[[ Dataset extract open ]]

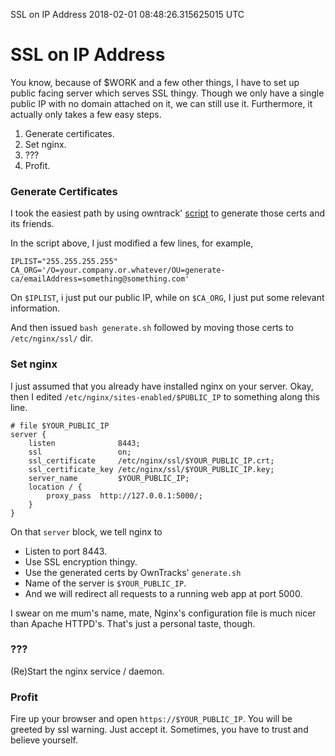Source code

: SSL on IP Address
2018-02-01 08:48:26.315625015 UTC
# SSL on IP Address

You know, because of $WORK and a few other things, I have to set up public facing server which serves SSL thingy.
Though we only have a single public IP with no domain attached on it, we can still use it.
Furthermore, it actually only takes a few easy steps.

1. Generate certificates.
2. Set nginx.
3. ???
4. Profit.

### Generate Certificates

I took the easiest path by using owntrack' [script](https://github.com/owntracks/tools/blob/master/TLS/generate-CA.sh)
to generate those certs and its friends.

In the script above, I just modified a few lines, for example,

```
IPLIST="255.255.255.255"
CA_ORG='/O=your.company.or.whatever/OU=generate-ca/emailAddress=something@something.com'

```

On `$IPLIST`, i just put our public IP, while on `$CA_ORG`, I just put some relevant information.

And then issued `bash generate.sh` followed by moving those certs to `/etc/nginx/ssl/` dir.

### Set nginx

I just assumed that you already have installed nginx on your server.
Okay, then I edited `/etc/nginx/sites-enabled/$PUBLIC_IP` to something along this line.
```
# file $YOUR_PUBLIC_IP
server {
	listen 			    8443;
	ssl 			    on;
	ssl_certificate 	/etc/nginx/ssl/$YOUR_PUBLIC_IP.crt;
	ssl_certificate_key /etc/nginx/ssl/$YOUR_PUBLIC_IP.key;
	server_name 		$YOUR_PUBLIC_IP;
	location / {
		proxy_pass 	http://127.0.0.1:5000/;
	}
}

```

On that `server` block, we tell nginx to

- Listen to port 8443.
- Use SSL encryption thingy.
- Use the generated certs by OwnTracks' `generate.sh`
- Name of the server is `$YOUR_PUBLIC_IP`.
- And we will redirect all requests to a running web app at port 5000.

I swear on me mum's name, mate, Nginx's configuration file is much nicer than Apache HTTPD's.
That's just a personal taste, though.

### ???
(Re)Start the nginx service / daemon.

### Profit
Fire up your browser and open `https://$YOUR_PUBLIC_IP`. You will be greeted by ssl warning.
Just accept it.
Sometimes, you have to trust and believe yourself.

[[ Dataset extract closed ]]

■ Work to complete
Exactly and only the lines from the one containing "Just accept it." through the end of the material are to be reproduced, both ends included.

■ Solved exercise
Just accept it.
Sometimes, you have to trust and believe yourself.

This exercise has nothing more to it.